Doğru cevap şudur: “Kendisine Allah Teâlâ’yı sevdirdiği ve İslam'ı öğrettiği içindir.” Doğru cevap böyle olmalıdır yani. Asıl amaç Allah'tır, yani asıl olan Allah'a iman, Allah'a sevgi, Allah'a ibadet, Allah'a itaattir. Onun için seviyordur üstadını, mürşidini, hocasını, liderini, rehberini, önderini…
Peki, şunu hiç düşünmez miyiz ki başkaları da kendi hocalarını, mürşitlerini Allah için seviyor, Allah'ın dinini öğrettiği için seviyorlar. Öyle ise amaç da fayda da aynıdır. Yani biz “Allah” diyen herkes ile, her cemaat ile amaçta ortağızdır. Bu din ve dünyamız için fayda sağlayacaksa, o faydadan biz de yararlanacağızdır.
Yani kim sevdirirse sevdirsin, maksat Allah'ı sevmek, ona ibadet etmektir. Kulluk etmektir. Bu yerine geldikten sonra buna sebep olan insanın bizden başka, bizden farklı oluşunun ne zararı var bize? Ne olumsuz etkisi olabilir üstümüzde?
Olmaz öyle bir şey!
Olmamalı öyle bir şey!
O yüzden sevgili kardeşlerim, Allah için çalışan, Resulullah için çalışan, İslam'ın bilinmesi, yaşanması ve yayılması için çalışan herkes, aslında bizim hocamızın ve cemaatimizin yaptığını yapmaktadır. Yani bir yerde onlar da bizim gibi ve bizim için çalışmaktadır. Öyleyse bir nevi onlar da bizimdir, bizizdir. Yani bir çeşit bizim cemaattir, bizim guruptur.
Onların bazı eksiği gediği varsa hiç şüphe yok ki bizim de bir çok eksiğimiz gediğimiz vardır. Onların hataları, kusurları varsa hiç şüphesiz ki bizim da hatalarımız ve kusurlarımız vardır. Doğru olan birbirimize selam vermememiz değil, birbirimizle şefkat ve merhamet göstererek hata ve kusurlarımızın üstünü örtmektir. Güç ve kuvvet birliği yapmamızdır. Allah Teâlâ’nın bunu sevdiğini, bunu yaptığını ve bizden de bunu istediğini bilmiyor muyuz?
Hadi diyelim ki içimizdeki Allah’a iman ve sevgi bilinci, ahiret muhasebesi nefsimizi terbiye ederek eğitmeye yetmedi ve bunu yapamadık.
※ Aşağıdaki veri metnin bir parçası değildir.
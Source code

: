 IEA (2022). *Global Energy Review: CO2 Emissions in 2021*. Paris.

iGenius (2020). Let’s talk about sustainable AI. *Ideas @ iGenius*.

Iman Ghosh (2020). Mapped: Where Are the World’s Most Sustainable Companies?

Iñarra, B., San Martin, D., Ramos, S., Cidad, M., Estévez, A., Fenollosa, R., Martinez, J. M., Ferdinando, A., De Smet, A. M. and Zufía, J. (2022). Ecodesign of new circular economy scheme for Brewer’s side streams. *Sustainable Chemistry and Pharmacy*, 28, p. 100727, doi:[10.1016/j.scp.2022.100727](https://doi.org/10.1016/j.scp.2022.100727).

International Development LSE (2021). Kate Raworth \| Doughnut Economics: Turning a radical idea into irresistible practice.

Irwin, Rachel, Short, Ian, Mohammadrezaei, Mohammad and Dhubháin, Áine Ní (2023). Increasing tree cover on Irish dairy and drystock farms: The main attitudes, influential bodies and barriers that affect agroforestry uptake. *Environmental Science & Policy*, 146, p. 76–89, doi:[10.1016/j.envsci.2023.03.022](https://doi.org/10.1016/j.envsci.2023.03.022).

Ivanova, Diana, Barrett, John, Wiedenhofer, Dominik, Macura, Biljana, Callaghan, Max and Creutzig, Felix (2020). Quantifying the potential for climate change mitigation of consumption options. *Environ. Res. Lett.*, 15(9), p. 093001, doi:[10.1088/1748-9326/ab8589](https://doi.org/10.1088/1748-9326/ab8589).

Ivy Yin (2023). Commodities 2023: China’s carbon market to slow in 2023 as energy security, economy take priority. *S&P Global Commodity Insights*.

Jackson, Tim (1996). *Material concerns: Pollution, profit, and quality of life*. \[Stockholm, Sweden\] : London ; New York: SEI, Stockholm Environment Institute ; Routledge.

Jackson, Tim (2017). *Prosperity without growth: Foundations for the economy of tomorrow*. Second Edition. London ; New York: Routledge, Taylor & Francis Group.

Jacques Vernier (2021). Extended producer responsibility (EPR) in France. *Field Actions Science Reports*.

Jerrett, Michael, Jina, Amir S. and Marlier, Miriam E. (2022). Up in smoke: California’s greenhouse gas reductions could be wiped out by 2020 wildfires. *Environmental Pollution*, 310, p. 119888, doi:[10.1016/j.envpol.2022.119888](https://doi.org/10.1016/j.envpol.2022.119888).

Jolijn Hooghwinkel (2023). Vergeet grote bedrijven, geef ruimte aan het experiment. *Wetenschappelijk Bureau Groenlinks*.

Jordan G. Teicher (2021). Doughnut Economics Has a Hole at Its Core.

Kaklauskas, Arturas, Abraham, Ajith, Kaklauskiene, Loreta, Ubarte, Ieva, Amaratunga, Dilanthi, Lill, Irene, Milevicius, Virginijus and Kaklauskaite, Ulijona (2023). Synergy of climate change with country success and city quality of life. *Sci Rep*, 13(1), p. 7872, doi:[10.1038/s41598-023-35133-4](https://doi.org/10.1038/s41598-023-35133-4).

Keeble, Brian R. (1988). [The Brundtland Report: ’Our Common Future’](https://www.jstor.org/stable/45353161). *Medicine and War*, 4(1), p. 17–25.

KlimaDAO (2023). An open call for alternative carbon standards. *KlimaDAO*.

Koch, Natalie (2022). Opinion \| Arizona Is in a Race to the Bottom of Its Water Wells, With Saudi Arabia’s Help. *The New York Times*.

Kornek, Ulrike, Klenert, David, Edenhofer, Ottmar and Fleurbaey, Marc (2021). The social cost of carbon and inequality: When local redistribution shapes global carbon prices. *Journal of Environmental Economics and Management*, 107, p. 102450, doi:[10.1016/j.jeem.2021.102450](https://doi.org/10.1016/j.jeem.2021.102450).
Bari akıllı ve mantıklı olalım da güç ve kuvvetimizi birbirimizi yok etmekte kullanmayalım, çünkü ortada bu kadar İslam düşmanı varken bunu yapmak akıl karı değildir.
Dinlenir ya da dinlenmez, kendimize ve birbirimize şu soruyu sormak ve cevabını almak zorundayız: “Allah nasıl bir Müslüman istiyor?”
Önemli olan budur. Önemli olan dini öğrenmek, yaşamak ve yaşatmak için çabalamaktır. Bunu kim yapıyorsa güzel bir Müslümandır. Allah ondan razı olsun.
İnsan güzel bir Müslüman olsun da varsın bizim mahalleden, bizim sınıftan, bizim takımdan, bizim mezhep ve meşrepten, bizim partiden olmasın, ne çıkar.
Hem bundan tabii ne olabilir ki? Gayet normaldir. Çünkü bizim sınıf, mahalle, meşrep bu kadar adamı alamaz ki?
Bu kadar insanı bir hoca okutamaz ki?